**WHAT YOU HAVE TO DO**.
Transcribe, exactly and without pictures, the lines below from the line with "Finalmente se terminó" to the line with "anterior: siempre se", both ends included, and no others.

**THE INPUT**.
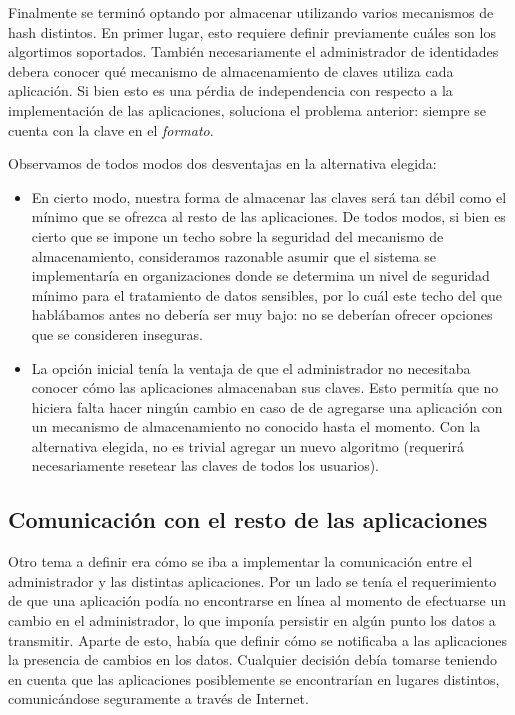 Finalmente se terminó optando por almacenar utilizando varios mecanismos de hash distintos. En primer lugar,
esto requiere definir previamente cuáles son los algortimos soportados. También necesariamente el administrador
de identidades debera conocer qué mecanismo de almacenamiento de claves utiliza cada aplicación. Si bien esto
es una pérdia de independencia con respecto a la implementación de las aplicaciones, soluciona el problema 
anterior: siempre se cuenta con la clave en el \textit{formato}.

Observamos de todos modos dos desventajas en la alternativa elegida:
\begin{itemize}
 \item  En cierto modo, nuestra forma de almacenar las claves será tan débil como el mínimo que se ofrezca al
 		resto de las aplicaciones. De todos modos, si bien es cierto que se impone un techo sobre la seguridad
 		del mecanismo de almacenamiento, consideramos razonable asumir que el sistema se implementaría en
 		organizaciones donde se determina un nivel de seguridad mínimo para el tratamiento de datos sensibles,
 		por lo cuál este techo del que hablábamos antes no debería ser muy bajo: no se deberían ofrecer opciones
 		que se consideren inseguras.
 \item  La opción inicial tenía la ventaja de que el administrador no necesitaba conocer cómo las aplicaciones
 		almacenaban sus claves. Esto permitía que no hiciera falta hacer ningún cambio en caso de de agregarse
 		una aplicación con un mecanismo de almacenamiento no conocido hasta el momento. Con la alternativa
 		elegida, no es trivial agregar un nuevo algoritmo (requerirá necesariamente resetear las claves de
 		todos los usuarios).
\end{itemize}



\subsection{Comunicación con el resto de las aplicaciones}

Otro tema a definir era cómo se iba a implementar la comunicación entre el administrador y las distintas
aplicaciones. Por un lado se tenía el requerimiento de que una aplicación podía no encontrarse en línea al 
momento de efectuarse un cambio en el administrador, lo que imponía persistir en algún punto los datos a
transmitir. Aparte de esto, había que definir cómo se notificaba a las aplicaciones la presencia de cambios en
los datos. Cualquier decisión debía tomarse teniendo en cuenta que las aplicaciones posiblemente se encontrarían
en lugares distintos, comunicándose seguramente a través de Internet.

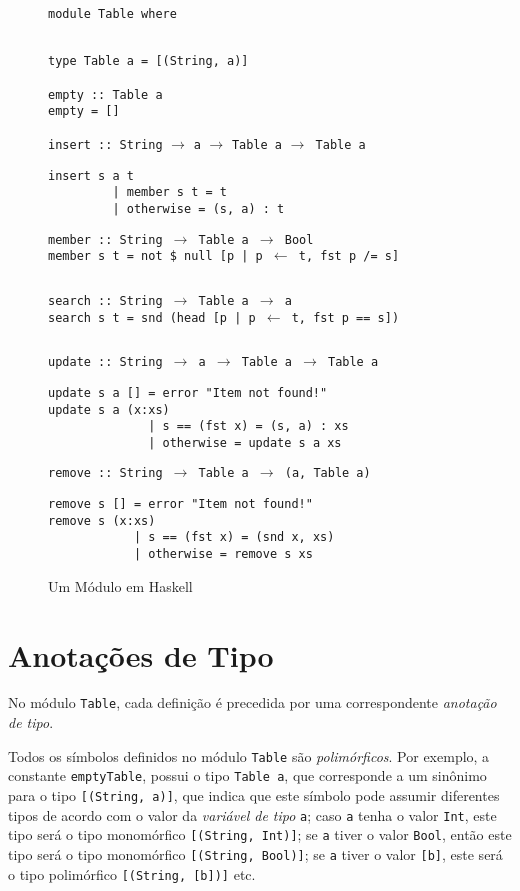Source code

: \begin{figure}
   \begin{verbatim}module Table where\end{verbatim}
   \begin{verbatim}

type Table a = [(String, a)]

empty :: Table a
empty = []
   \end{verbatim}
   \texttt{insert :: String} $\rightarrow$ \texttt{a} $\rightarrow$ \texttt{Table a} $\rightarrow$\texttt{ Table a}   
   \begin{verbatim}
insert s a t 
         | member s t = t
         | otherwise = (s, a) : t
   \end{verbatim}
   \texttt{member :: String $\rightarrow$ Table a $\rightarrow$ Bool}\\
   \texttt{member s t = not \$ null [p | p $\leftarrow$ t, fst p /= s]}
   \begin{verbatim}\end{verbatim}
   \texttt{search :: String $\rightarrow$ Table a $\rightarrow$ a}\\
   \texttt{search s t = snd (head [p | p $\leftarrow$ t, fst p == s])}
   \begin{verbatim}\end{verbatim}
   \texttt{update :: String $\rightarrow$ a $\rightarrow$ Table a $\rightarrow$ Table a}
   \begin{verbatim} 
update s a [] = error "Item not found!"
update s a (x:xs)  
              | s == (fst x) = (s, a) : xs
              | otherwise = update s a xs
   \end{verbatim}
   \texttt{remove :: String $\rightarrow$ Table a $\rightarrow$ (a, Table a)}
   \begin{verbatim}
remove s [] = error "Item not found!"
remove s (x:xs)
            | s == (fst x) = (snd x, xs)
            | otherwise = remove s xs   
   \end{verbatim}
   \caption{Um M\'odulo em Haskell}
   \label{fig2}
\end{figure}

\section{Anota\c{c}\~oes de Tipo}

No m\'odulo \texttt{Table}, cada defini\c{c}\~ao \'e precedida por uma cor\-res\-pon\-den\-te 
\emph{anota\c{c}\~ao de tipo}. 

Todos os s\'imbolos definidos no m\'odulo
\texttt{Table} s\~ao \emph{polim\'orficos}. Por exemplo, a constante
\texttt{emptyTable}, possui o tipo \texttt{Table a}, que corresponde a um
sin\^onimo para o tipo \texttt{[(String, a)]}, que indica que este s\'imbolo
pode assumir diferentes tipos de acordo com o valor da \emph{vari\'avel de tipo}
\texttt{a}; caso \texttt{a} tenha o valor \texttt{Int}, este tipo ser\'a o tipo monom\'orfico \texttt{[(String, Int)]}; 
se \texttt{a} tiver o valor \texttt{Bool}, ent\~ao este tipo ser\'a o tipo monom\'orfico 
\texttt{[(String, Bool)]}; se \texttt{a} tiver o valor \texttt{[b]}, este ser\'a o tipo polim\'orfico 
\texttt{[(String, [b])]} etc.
...
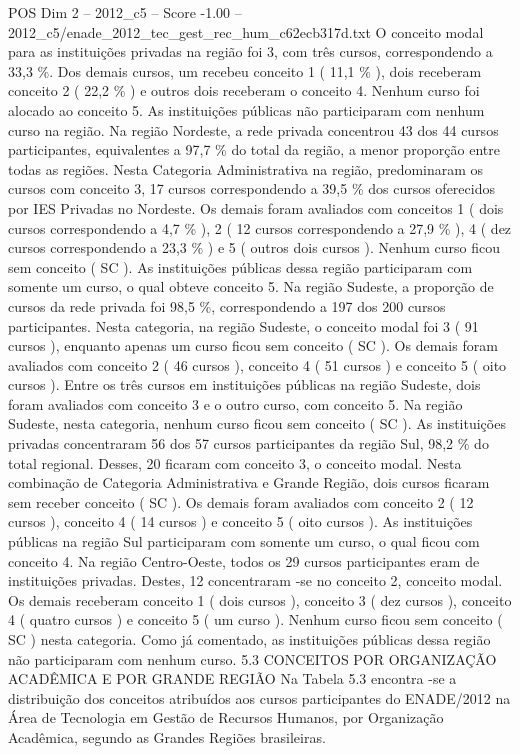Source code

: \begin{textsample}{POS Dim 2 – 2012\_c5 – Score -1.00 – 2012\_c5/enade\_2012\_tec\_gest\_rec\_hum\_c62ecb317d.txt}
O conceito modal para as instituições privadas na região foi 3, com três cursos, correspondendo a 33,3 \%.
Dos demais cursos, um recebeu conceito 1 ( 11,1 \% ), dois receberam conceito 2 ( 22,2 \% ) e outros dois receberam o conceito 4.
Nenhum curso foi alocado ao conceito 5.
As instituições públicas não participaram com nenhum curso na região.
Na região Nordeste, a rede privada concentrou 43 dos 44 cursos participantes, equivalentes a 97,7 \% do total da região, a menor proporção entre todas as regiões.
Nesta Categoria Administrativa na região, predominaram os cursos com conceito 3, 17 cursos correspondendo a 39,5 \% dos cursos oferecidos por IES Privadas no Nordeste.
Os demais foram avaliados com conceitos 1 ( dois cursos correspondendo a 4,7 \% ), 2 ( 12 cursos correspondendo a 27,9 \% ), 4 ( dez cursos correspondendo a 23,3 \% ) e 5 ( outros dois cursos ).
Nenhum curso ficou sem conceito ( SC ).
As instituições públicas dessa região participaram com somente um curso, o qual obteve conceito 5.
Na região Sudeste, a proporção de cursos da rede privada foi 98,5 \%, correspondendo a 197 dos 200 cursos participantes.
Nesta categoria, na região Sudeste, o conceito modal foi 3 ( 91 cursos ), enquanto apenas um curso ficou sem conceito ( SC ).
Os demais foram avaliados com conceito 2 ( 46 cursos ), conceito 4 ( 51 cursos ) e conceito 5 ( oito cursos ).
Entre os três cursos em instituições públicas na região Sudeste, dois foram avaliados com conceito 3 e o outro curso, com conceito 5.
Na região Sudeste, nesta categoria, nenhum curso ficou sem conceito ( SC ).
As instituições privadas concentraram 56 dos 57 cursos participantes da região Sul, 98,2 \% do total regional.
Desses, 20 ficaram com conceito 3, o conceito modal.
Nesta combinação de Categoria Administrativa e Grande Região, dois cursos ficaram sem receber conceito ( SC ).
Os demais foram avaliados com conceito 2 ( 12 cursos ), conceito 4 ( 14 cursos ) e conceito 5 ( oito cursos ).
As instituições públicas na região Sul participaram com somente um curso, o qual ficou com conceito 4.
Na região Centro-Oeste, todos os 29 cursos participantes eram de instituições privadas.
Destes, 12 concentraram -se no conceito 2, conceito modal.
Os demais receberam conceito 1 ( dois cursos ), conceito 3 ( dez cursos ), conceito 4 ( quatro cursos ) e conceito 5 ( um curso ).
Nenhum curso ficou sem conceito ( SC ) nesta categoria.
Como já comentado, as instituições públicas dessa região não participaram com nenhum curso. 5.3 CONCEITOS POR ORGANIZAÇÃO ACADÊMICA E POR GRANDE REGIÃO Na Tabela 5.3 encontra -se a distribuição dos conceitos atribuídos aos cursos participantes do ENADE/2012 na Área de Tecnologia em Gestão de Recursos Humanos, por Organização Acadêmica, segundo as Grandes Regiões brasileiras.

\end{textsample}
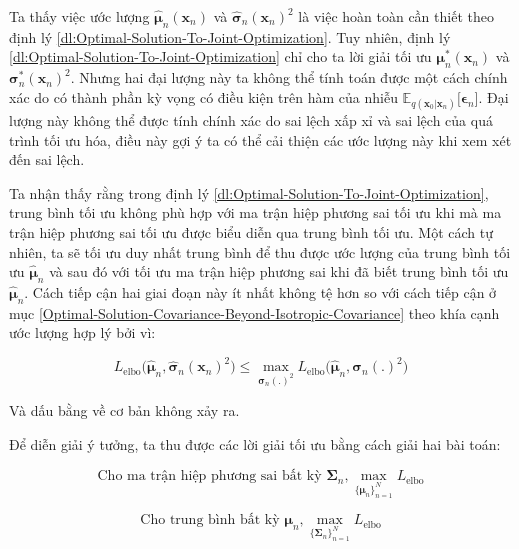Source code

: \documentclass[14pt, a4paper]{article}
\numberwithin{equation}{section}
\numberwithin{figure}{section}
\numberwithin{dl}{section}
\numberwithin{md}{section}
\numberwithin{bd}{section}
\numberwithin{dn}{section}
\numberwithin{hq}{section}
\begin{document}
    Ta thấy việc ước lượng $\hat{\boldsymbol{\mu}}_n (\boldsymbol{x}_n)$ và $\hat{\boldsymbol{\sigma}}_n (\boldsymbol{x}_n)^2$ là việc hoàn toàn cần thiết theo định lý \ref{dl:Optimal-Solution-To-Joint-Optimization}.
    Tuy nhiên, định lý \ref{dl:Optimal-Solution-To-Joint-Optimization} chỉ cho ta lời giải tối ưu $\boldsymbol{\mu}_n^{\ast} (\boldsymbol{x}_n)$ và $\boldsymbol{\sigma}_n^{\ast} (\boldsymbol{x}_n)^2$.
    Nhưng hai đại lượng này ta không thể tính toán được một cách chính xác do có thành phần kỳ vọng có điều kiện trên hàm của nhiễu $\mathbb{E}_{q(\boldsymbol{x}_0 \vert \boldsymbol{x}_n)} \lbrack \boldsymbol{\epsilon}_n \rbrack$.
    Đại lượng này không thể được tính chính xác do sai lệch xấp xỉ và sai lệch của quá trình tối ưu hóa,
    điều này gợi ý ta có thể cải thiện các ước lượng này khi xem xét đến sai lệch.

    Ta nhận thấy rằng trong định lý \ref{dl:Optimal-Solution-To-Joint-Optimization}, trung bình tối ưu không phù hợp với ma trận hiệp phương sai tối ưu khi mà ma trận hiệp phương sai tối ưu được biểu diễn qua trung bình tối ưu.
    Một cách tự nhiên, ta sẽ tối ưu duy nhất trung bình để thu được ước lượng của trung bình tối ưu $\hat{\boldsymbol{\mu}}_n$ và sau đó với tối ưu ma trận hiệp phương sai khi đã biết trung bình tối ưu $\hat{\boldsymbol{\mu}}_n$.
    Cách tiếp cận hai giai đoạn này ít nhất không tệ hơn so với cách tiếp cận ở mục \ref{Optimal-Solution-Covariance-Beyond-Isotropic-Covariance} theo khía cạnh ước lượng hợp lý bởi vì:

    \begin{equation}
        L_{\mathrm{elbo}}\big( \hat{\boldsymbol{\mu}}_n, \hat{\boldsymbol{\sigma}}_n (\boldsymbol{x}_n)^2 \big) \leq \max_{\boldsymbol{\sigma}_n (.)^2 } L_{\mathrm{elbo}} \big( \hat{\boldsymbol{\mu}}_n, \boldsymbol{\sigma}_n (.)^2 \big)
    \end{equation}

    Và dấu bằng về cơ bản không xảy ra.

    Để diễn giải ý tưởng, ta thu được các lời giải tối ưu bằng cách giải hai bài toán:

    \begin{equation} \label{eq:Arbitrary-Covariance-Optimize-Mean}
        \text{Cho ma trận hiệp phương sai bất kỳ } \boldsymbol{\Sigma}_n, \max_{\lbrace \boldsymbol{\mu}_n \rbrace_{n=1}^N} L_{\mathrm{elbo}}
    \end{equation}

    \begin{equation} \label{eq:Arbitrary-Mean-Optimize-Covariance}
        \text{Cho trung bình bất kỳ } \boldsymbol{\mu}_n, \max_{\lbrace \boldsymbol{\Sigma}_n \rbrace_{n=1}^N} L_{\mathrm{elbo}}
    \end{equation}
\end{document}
* * *
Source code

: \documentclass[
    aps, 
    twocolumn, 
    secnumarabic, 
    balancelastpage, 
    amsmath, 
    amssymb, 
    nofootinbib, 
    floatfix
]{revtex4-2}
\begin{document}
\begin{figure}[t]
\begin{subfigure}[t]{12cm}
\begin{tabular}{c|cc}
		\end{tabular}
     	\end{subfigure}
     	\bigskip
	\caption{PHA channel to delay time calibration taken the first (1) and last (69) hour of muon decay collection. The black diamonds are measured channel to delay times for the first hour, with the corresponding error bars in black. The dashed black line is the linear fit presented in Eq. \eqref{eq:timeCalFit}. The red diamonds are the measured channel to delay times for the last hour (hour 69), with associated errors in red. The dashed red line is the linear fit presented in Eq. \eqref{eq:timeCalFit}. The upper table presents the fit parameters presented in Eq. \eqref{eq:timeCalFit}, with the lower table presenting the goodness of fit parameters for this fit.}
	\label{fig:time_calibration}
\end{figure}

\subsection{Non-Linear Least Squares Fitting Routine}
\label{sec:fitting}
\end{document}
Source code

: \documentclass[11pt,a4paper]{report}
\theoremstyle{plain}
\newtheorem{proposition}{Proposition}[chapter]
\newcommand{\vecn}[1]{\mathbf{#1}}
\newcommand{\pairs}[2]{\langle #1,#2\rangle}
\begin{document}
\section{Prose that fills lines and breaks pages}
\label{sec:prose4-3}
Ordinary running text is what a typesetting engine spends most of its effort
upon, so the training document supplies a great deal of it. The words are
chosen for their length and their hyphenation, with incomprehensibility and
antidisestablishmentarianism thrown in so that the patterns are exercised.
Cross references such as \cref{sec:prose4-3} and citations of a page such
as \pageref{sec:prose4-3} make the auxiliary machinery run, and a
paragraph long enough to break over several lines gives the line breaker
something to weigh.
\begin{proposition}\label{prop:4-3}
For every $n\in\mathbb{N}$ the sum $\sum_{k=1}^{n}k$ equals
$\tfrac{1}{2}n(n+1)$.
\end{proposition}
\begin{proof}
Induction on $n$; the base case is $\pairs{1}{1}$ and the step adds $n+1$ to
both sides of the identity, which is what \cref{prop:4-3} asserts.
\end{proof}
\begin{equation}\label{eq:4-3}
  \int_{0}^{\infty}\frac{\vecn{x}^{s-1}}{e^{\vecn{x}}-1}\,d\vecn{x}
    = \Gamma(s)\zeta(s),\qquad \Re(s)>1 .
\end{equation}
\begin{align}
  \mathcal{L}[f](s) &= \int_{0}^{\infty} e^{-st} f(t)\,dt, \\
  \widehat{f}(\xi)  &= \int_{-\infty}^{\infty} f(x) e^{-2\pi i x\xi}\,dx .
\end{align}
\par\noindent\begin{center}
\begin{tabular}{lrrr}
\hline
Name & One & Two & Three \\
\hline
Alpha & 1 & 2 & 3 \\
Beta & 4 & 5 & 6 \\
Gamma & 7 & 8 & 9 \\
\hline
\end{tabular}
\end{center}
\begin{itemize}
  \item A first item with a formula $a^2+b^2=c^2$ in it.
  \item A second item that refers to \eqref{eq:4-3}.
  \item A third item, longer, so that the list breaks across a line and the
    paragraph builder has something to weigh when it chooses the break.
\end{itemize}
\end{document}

**THE COMPLETED TASK**.
 Finalmente se terminó optando por almacenar utilizando varios mecanismos de hash distintos. En primer lugar,
esto requiere definir previamente cuáles son los algortimos soportados. También necesariamente el administrador
de identidades debera conocer qué mecanismo de almacenamiento de claves utiliza cada aplicación. Si bien esto
es una pérdia de independencia con respecto a la implementación de las aplicaciones, soluciona el problema 
anterior: siempre se cuenta con la clave en el \textit{formato}.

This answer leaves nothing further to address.